__To do__. Extract the records below word for word and ignore the images.

*** Source data Section Begins ***

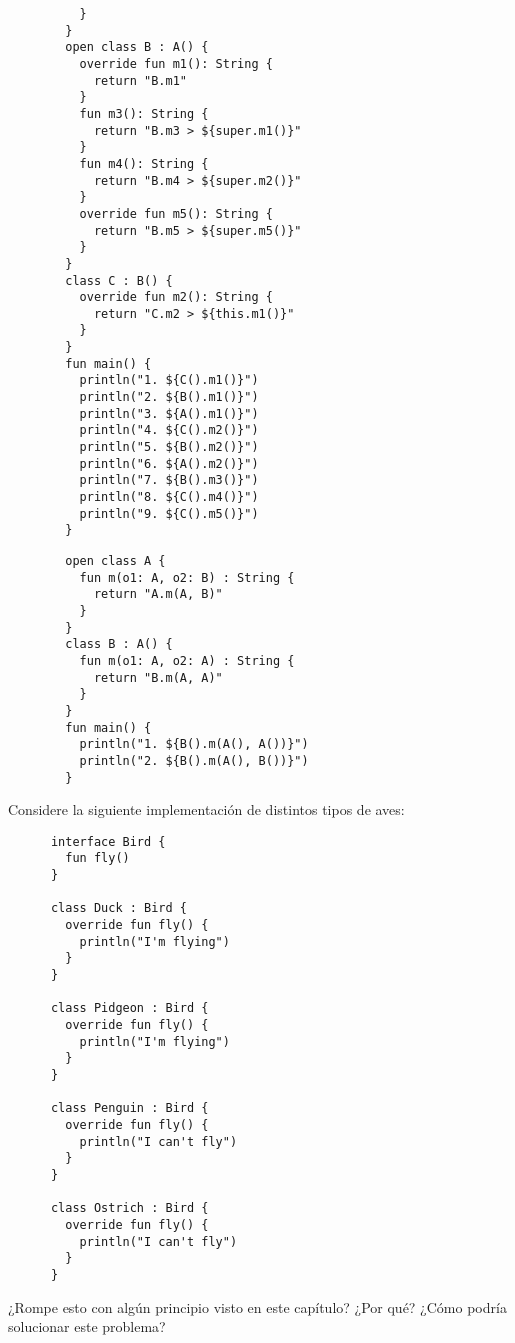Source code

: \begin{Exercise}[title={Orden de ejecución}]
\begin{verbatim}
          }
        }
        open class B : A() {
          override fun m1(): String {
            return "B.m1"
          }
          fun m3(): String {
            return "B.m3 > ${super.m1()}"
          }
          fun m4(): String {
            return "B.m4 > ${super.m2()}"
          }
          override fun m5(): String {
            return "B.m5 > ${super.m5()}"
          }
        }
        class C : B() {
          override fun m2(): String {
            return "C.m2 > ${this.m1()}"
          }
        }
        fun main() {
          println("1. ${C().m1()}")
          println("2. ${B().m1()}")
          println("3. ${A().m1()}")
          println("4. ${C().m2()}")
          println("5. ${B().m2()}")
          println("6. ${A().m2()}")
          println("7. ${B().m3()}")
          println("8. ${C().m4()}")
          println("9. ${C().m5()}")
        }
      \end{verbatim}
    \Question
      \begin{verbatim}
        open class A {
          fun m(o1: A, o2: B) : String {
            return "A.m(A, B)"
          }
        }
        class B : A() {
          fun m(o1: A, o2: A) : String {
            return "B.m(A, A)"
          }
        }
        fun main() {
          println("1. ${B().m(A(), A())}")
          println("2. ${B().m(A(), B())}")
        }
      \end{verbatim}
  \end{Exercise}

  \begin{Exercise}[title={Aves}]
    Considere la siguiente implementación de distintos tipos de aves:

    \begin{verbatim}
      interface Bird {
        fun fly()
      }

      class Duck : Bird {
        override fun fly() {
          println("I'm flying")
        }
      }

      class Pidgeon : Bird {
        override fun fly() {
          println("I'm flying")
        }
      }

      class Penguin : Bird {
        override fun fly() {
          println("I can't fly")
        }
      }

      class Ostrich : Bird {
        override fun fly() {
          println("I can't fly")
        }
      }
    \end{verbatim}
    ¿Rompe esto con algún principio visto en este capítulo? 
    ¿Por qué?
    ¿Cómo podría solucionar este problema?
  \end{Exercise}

*** Source data Section Ends ***

__Task response__.
Source code

: \begin{Exercise}[title={Orden de ejecución}]
\begin{verbatim}
          }
        }
        open class B : A() {
          override fun m1(): String {
            return "B.m1"
          }
          fun m3(): String {
            return "B.m3 > ${super.m1()}"
          }
          fun m4(): String {
            return "B.m4 > ${super.m2()}"
          }
          override fun m5(): String {
            return "B.m5 > ${super.m5()}"
          }
        }
        class C : B() {
          override fun m2(): String {
            return "C.m2 > ${this.m1()}"
          }
        }
        fun main() {
          println("1. ${C().m1()}")
          println("2. ${B().m1()}")
          println("3. ${A().m1()}")
          println("4. ${C().m2()}")
          println("5. ${B().m2()}")
          println("6. ${A().m2()}")
          println("7. ${B().m3()}")
          println("8. ${C().m4()}")
          println("9. ${C().m5()}")
        }
      \end{verbatim}
    \Question
      \begin{verbatim}
        open class A {
          fun m(o1: A, o2: B) : String {
            return "A.m(A, B)"
          }
        }
        class B : A() {
          fun m(o1: A, o2: A) : String {
            return "B.m(A, A)"
          }
        }
        fun main() {
          println("1. ${B().m(A(), A())}")
          println("2. ${B().m(A(), B())}")
        }
      \end{verbatim}
  \end{Exercise}

  \begin{Exercise}[title={Aves}]
    Considere la siguiente implementación de distintos tipos de aves:

    \begin{verbatim}
      interface Bird {
        fun fly()
      }

      class Duck : Bird {
        override fun fly() {
          println("I'm flying")
        }
      }

      class Pidgeon : Bird {
        override fun fly() {
          println("I'm flying")
        }
      }

      class Penguin : Bird {
        override fun fly() {
          println("I can't fly")
        }
      }

      class Ostrich : Bird {
        override fun fly() {
          println("I can't fly")
        }
      }
    \end{verbatim}
    ¿Rompe esto con algún principio visto en este capítulo? 
    ¿Por qué?
    ¿Cómo podría solucionar este problema?
  \end{Exercise}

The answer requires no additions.